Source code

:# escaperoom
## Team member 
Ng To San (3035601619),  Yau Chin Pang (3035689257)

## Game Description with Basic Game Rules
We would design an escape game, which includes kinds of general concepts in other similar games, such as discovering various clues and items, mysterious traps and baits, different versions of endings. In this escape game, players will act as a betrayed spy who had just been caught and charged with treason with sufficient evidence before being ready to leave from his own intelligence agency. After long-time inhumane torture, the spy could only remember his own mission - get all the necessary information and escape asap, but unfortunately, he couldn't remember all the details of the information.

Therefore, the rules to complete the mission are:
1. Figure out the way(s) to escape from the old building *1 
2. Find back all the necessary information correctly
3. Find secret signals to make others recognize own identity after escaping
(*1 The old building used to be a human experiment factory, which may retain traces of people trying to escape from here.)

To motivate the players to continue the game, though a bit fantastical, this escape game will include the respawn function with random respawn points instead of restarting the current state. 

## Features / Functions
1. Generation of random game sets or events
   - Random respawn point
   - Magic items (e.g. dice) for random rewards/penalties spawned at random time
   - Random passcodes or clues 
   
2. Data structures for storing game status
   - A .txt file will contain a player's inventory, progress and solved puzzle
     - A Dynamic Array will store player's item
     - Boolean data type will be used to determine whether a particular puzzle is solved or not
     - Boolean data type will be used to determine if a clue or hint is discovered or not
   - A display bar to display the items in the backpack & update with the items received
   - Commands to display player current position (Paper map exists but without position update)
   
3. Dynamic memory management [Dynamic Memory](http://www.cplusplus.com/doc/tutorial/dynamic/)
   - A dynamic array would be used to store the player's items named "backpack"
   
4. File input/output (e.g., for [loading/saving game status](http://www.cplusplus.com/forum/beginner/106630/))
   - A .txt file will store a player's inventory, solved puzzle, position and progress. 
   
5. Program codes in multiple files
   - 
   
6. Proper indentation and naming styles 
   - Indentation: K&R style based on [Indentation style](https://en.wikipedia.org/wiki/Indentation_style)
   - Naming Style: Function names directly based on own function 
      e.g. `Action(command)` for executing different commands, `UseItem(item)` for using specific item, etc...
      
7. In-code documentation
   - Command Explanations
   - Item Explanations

·····

Could you set down each entry above word for word?

== Exercise solution ==
Source code

:# escaperoom
## Team member 
Ng To San (3035601619),  Yau Chin Pang (3035689257)

## Game Description with Basic Game Rules
We would design an escape game, which includes kinds of general concepts in other similar games, such as discovering various clues and items, mysterious traps and baits, different versions of endings. In this escape game, players will act as a betrayed spy who had just been caught and charged with treason with sufficient evidence before being ready to leave from his own intelligence agency. After long-time inhumane torture, the spy could only remember his own mission - get all the necessary information and escape asap, but unfortunately, he couldn't remember all the details of the information.

Therefore, the rules to complete the mission are:
1. Figure out the way(s) to escape from the old building *1 
2. Find back all the necessary information correctly
3. Find secret signals to make others recognize own identity after escaping
(*1 The old building used to be a human experiment factory, which may retain traces of people trying to escape from here.)

To motivate the players to continue the game, though a bit fantastical, this escape game will include the respawn function with random respawn points instead of restarting the current state. 

## Features / Functions
1. Generation of random game sets or events
   - Random respawn point
   - Magic items (e.g. dice) for random rewards/penalties spawned at random time
   - Random passcodes or clues 
   
2. Data structures for storing game status
   - A .txt file will contain a player's inventory, progress and solved puzzle
     - A Dynamic Array will store player's item
     - Boolean data type will be used to determine whether a particular puzzle is solved or not
     - Boolean data type will be used to determine if a clue or hint is discovered or not
   - A display bar to display the items in the backpack & update with the items received
   - Commands to display player current position (Paper map exists but without position update)
   
3. Dynamic memory management [Dynamic Memory](http://www.cplusplus.com/doc/tutorial/dynamic/)
   - A dynamic array would be used to store the player's items named "backpack"
   
4. File input/output (e.g., for [loading/saving game status](http://www.cplusplus.com/forum/beginner/106630/))
   - A .txt file will store a player's inventory, solved puzzle, position and progress. 
   
5. Program codes in multiple files
   - 
   
6. Proper indentation and naming styles 
   - Indentation: K&R style based on [Indentation style](https://en.wikipedia.org/wiki/Indentation_style)
   - Naming Style: Function names directly based on own function 
      e.g. `Action(command)` for executing different commands, `UseItem(item)` for using specific item, etc...
      
7. In-code documentation
   - Command Explanations
   - Item Explanations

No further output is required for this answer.